== Material provided ==

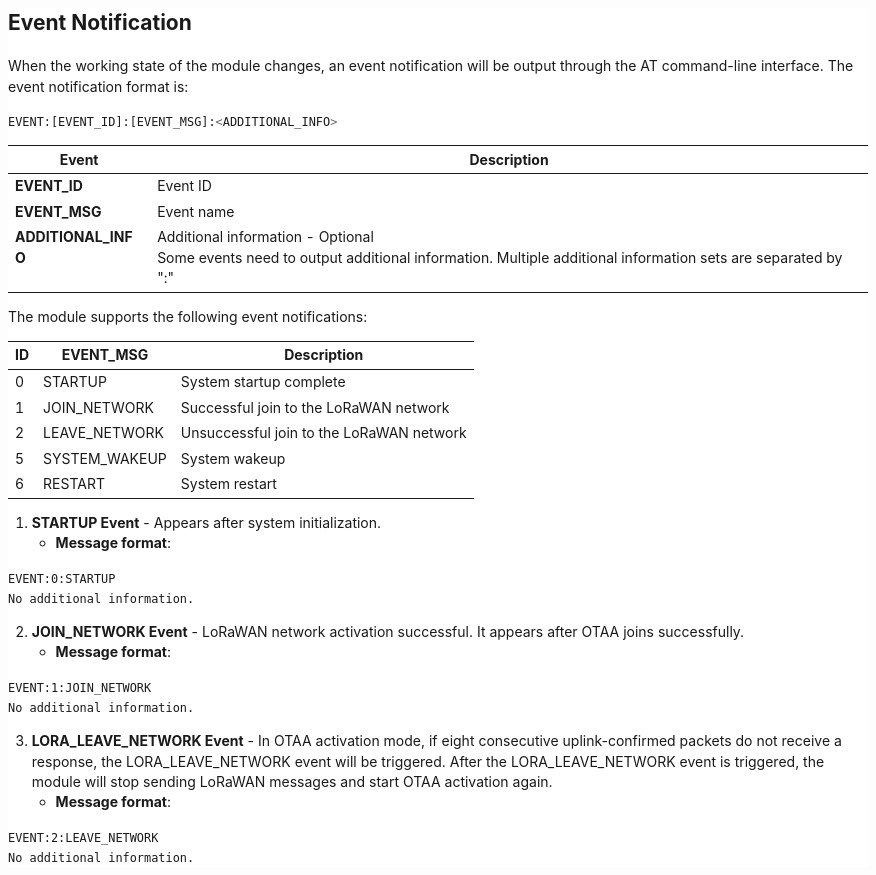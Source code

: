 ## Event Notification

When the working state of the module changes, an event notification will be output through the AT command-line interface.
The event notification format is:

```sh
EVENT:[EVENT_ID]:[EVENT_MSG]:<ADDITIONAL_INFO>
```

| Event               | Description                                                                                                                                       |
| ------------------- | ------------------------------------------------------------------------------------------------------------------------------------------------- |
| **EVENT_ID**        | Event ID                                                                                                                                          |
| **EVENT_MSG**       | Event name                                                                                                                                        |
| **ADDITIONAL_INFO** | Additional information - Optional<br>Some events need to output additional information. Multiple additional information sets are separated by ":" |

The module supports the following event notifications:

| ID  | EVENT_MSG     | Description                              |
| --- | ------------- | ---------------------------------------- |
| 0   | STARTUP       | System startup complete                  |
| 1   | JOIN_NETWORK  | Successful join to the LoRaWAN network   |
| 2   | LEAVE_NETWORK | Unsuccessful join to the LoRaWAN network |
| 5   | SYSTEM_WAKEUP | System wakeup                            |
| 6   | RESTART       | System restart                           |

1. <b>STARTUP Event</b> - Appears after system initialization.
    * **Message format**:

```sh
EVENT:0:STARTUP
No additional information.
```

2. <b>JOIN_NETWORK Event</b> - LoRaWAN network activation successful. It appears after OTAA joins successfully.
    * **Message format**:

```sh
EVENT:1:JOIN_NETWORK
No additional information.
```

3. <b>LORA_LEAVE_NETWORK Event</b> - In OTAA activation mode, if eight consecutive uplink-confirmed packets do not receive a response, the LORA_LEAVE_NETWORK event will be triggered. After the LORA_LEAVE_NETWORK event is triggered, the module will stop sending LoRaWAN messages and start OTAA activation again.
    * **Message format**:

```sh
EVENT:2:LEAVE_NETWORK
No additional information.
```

...

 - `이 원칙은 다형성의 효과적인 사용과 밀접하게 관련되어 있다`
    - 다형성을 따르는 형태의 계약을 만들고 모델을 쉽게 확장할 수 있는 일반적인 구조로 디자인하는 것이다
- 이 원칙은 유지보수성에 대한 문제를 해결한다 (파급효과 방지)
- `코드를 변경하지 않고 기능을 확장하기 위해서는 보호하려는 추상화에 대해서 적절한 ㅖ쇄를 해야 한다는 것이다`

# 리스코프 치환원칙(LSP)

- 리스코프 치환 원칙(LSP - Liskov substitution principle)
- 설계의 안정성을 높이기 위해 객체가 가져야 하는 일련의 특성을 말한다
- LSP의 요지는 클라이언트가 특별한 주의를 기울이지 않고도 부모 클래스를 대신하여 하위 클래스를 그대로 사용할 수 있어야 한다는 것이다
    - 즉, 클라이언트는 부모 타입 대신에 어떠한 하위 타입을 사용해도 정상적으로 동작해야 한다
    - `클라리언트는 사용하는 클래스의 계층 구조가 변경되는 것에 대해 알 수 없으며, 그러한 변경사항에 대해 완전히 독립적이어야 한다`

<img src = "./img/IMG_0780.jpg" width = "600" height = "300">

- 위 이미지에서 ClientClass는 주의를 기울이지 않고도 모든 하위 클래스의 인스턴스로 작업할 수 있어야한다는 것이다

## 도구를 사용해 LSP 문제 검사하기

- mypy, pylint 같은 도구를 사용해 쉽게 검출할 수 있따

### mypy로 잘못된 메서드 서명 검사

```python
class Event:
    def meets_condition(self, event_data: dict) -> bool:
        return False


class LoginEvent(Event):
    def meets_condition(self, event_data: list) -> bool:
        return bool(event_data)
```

== Task objective ==
Where a line above holds the word "Description", copy it.

== Your response ==
| Event               | Description                                                                                                                                       |
| ID  | EVENT_MSG     | Description                              |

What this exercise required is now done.